### Activity:
Extract each line from the entries below that has the string "нагрузки" in it.

** Provided entries follows **

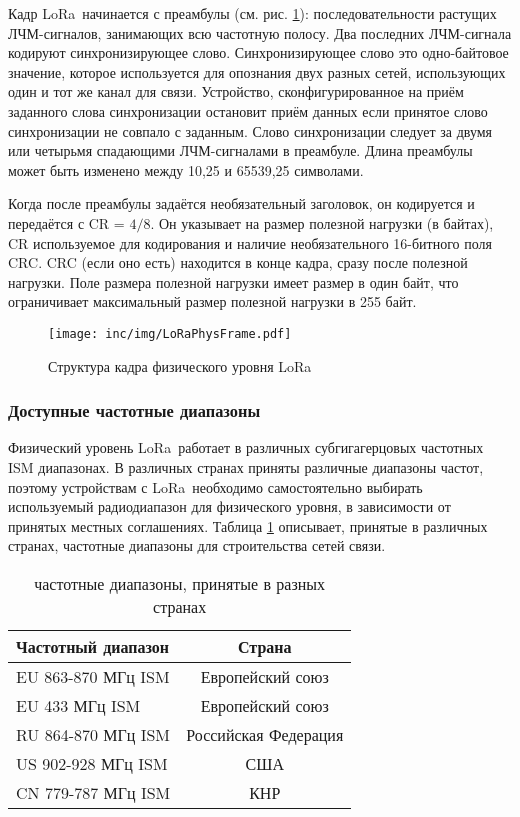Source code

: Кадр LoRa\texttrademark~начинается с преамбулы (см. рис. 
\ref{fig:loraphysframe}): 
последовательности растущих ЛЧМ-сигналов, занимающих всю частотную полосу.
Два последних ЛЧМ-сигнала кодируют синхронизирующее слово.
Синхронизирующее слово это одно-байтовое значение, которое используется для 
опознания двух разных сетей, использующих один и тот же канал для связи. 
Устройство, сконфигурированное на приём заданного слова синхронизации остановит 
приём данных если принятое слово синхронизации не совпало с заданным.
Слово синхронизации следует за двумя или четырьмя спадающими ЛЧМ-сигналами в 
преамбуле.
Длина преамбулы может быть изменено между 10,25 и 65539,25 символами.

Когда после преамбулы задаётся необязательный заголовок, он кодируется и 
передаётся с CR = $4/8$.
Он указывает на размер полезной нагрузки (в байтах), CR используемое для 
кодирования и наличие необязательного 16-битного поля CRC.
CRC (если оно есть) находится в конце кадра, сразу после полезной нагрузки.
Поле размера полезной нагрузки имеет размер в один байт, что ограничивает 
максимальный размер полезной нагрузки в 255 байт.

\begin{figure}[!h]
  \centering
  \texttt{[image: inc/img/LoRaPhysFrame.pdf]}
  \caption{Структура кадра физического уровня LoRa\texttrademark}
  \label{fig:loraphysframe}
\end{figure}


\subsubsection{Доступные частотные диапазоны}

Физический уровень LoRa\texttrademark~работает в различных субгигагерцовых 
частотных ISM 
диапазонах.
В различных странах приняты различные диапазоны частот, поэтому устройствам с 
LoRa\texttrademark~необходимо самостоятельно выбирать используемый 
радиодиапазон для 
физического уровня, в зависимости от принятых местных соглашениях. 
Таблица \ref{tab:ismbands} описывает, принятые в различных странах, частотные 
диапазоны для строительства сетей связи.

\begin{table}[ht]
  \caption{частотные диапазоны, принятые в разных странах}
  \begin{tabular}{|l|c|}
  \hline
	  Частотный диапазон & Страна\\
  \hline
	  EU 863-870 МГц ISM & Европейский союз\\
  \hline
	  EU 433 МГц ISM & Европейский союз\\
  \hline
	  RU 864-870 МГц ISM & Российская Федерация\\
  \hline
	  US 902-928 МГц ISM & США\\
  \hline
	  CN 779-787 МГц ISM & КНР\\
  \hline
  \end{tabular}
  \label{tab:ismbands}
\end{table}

** End of Provided entries **
** Provided entries follows **

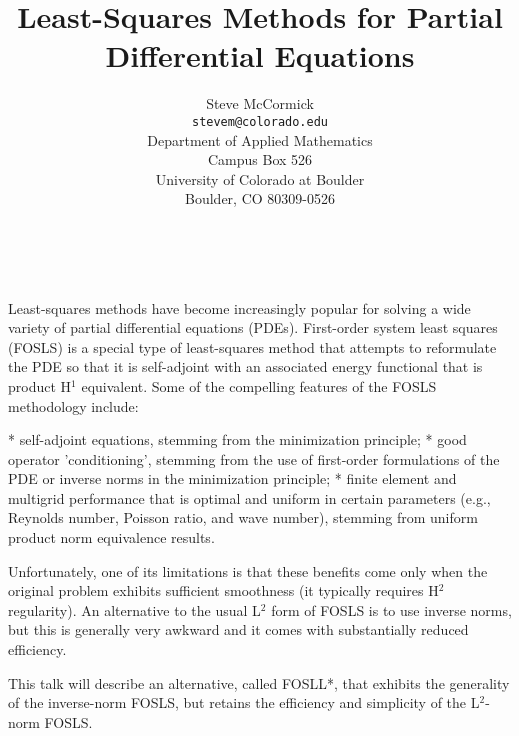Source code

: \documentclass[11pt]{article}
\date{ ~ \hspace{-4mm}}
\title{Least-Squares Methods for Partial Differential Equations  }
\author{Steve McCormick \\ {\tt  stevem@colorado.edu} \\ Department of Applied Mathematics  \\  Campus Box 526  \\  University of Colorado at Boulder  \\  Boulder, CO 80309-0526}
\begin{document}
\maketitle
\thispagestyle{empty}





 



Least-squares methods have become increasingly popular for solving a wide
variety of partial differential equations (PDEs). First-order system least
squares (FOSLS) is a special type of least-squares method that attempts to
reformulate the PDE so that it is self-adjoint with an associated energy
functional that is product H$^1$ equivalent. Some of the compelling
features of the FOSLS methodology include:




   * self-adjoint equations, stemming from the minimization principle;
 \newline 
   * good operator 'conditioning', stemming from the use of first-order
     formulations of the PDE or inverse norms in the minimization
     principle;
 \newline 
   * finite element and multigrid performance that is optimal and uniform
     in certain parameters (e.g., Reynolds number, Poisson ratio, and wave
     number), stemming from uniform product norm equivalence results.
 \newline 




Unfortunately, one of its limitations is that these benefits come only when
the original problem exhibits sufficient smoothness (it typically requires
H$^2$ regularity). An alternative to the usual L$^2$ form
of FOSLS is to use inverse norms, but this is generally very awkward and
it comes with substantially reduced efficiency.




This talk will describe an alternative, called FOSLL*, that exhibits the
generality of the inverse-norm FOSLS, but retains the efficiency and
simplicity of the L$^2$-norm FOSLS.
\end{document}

** End of Provided entries **
** Provided entries follows **

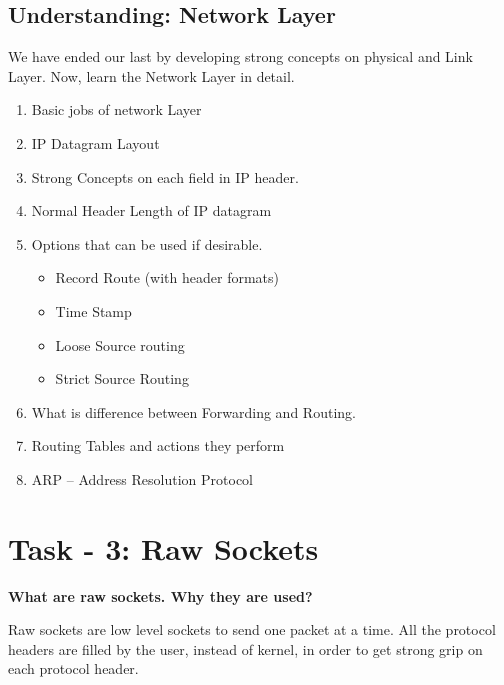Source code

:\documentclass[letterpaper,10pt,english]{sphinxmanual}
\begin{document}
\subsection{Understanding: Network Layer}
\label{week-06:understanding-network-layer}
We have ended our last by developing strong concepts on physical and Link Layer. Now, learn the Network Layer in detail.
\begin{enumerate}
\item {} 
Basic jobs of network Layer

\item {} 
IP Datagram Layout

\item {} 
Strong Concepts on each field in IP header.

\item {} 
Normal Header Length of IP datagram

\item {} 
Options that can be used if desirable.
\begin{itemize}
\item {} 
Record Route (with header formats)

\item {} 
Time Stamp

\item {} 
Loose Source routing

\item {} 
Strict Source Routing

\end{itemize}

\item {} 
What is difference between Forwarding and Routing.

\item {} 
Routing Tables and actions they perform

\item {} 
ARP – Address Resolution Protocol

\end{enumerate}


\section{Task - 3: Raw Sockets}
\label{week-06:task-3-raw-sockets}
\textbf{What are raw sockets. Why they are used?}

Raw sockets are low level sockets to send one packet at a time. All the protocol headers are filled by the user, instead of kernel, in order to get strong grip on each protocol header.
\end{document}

** End of Provided entries **

### Final answer:
Он указывает на размер полезной нагрузки (в байтах), CR используемое для 
CRC (если оно есть) находится в конце кадра, сразу после полезной нагрузки.
Поле размера полезной нагрузки имеет размер в один байт, что ограничивает 
максимальный размер полезной нагрузки в 255 байт.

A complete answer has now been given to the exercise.